I had some conversations, though, which will stick out, simply because of what they say about how Americans view sports. The first one came mostly from one of my friends, who seemed to be trying to convince me that I shouldn’t be a Packer fan. For as long as I’ve known him, I have never professed to be anything other than a Packer-backer. But being from the same state as me, it can be tough to watch your friend’s team have much more success than your team. Believe me, I went through it last year. I will definitely go through it again, if the Vikings ever make a Super Bowl.
And I do feel bad for you guys. The Twins have not won since ’91, which makes the Dome champion-less since that year, unless you count the Final Four in ’01.

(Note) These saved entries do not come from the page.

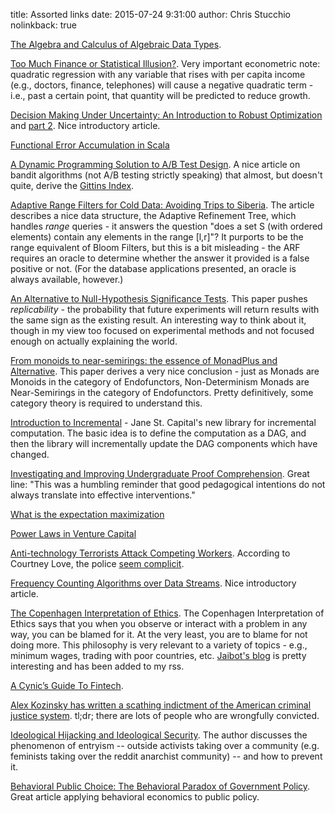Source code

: title: Assorted links
date: 2015-07-24 9:31:00
author: Chris Stucchio
nolinkback: true

[The Algebra and Calculus of Algebraic Data Types](https://codewords.recurse.com/issues/three/algebra-and-calculus-of-algebraic-data-types/).

[Too Much Finance or Statistical Illusion?](http://www.piie.com/publications/pb/pb15-9.pdf). Very important econometric note: quadratic regression with any variable that rises with per capita income (e.g., doctors, finance, telephones) will cause a negative quadratic term - i.e., past a certain point, that quantity will be predicted to reduce growth.

[Decision Making Under Uncertainty: An Introduction to Robust Optimization](http://blog.yhathq.com/posts/decision-making-under-uncertainty.html) and [part 2](http://blog.yhathq.com/posts/decision-marking-under-uncertainty-2.html). Nice introductory article.

[Functional Error Accumulation in Scala](http://longcao.org/2015/07/09/functional-error-accumulation-in-scala)

[A Dynamic Programming Solution to A/B Test Design](http://www.win-vector.com/blog/2015/07/dynamic-prog-ab-test-design/). A nice article on bandit algorithms (not A/B testing strictly speaking) that almost, but doesn't quite, derive the [Gittins Index](https://en.wikipedia.org/wiki/Gittins_index).

[Adaptive Range Filters for Cold Data: Avoiding Trips to Siberia](http://www.vldb.org/pvldb/vol6/p1714-kossmann.pdf). The article describes a nice data structure, the Adaptive Refinement Tree, which handles *range* queries - it answers the question "does a set S (with ordered elements) contain any elements in the range [l,r]"? It purports to be the range equivalent of Bloom Filters, but this is a bit misleading - the ARF requires an oracle to determine whether the answer it provided is a false positive or not. (For the database applications presented, an oracle is always available, however.)

[An Alternative to Null-Hypothesis Significance Tests](http://www.ncbi.nlm.nih.gov/pmc/articles/PMC1473027/pdf/nihms5428.pdf). This paper pushes *replicability* - the probability that future experiments will return results with the same sign as the existing result. An interesting way to think about it, though in my view too focused on experimental methods and not focused enough on actually explaining the world.

[From monoids to near-semirings: the essence of MonadPlus and Alternative](http://people.cs.kuleuven.be/~tom.schrijvers/Research/papers/ppdp2015.pdf). This paper derives a very nice conclusion - just as Monads are Monoids in the category of Endofunctors, Non-Determinism Monads are Near-Semirings in the category of Endofunctors. Pretty definitively, some category theory is required to understand this.

[Introduction to Incremental](https://blogs.janestreet.com/introducing-incremental/) - Jane St. Capital's new library for incremental computation. The basic idea is to define the computation as a DAG, and then the library will incrementally update the DAG components which have changed.

[Investigating and Improving Undergraduate Proof Comprehension](http://www.ams.org/notices/201507/rnoti-p742.pdf). Great line: "This was a humbling reminder that good pedagogical intentions do not always translate into effective interventions."

[What is the expectation maximization](http://ai.stanford.edu/~chuongdo/papers/em_tutorial.pdf)

[Power Laws in Venture Capital](http://reactionwheel.net/2015/06/power-laws-in-venture.html)

[Anti-technology Terrorists Attack Competing Workers](http://techcrunch.com/2015/06/25/french-anti-uber-protest-turns-to-guerrilla-warfare-as-cabbies-burn-cars-attack-uber-drivers/). According to Courtney Love, the police [seem complicit](https://twitter.com/Courtney/status/614033151984205824).

[Frequency Counting Algorithms over Data Streams](http://micvog.com/2015/07/18/frequency-counting-algorithms-over-data-streams/). Nice introductory article.

[The Copenhagen Interpretation of Ethics](http://blog.jaibot.com/the-copenhagen-interpretation-of-ethics/). The Copenhagen Interpretation of Ethics says that you when you observe or interact with a problem in any way, you can be blamed for it. At the very least, you are to blame for not doing more. This philosophy is very relevant to a variety of topics - e.g., minimum wages, trading with poor countries, etc. [Jaibot's blog](http://blog.jaibot.com/) is pretty interesting and has been added to my rss.

[A Cynic’s Guide To Fintech](https://medium.com/bull-market/a-cynic-s-guide-to-fintech-3cd0995e0da3).

[Alex Kozinsky has written a scathing indictment of the American criminal justice system](http://georgetownlawjournal.org/files/2015/06/Kozinski_Preface.pdf). tl;dr; there are lots of people who are wrongfully convicted.

[Ideological Hijacking and Ideological Security](http://thefutureprimaeval.net/socjus-and-ideological-security/). The author discusses the phenomenon of entryism -- outside activists taking over a community (e.g. feminists taking over the reddit anarchist community) -- and how to prevent it.

[Behavioral Public Choice: The Behavioral Paradox of Government Policy](http://www.harvard-jlpp.com/wp-content/uploads/2010/01/ViscusiGayer_4.pdf). Great article applying behavioral economics to public policy.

The other conversation, however, I might have to agree with to some extent. This friend, who is a large Association Football fan, was pointing out that playoffs are a bad format, because it doesn’t reveal who the best team over the course of an entire season is. In the Premier League, he points out, every team plays every other team twice, and at the end the team in first is definitely better than all the other teams. There is a certain amount of logic to that. But in football that’s unrealistic. They can’t play every other team twice, because that’s too many games. The way I see it is this: The teams that do the best in the first season get to play in the second season, then the team that does best in the second season wins. The Packers were beyond a doubt the best team in the second season. They went Four and Oh, while not playing any games at home.
Admittedly, there are a lot of ways they could have not even been to the second season, but all of these are based on rules that the football establishment have agreed upon, and most view it as a fair system. I can only say that I will probably enjoy the next playoffs and Super Bowl that the Pack is not a part of a lot more while they’re happening. Let’s hope that doesn’t happen.
But I have to make some admissions for my history of getting really involved in championships where I don’t have a clear stake. The 1996 World Series: Sorry, Braves, that I rooted against you. What made me think it was a good idea to root for a team from a big market that had already won the most championships in Sports and was primed to establish a new dynasty and you really weren’t? I should have pulled for you guys as really the only team in the South as a conservative, battling against the liberal capital of the world. Same to you, 2001 St. Louis Rams… Were you really that dominant that you had to lose to the Patriots for everyone to feel good? It’s not like I didn’t root for the Broncos in ’98, the year after they beat my Packers. (I have no comment on the rumor that I jumped ship to the Vikings that season.)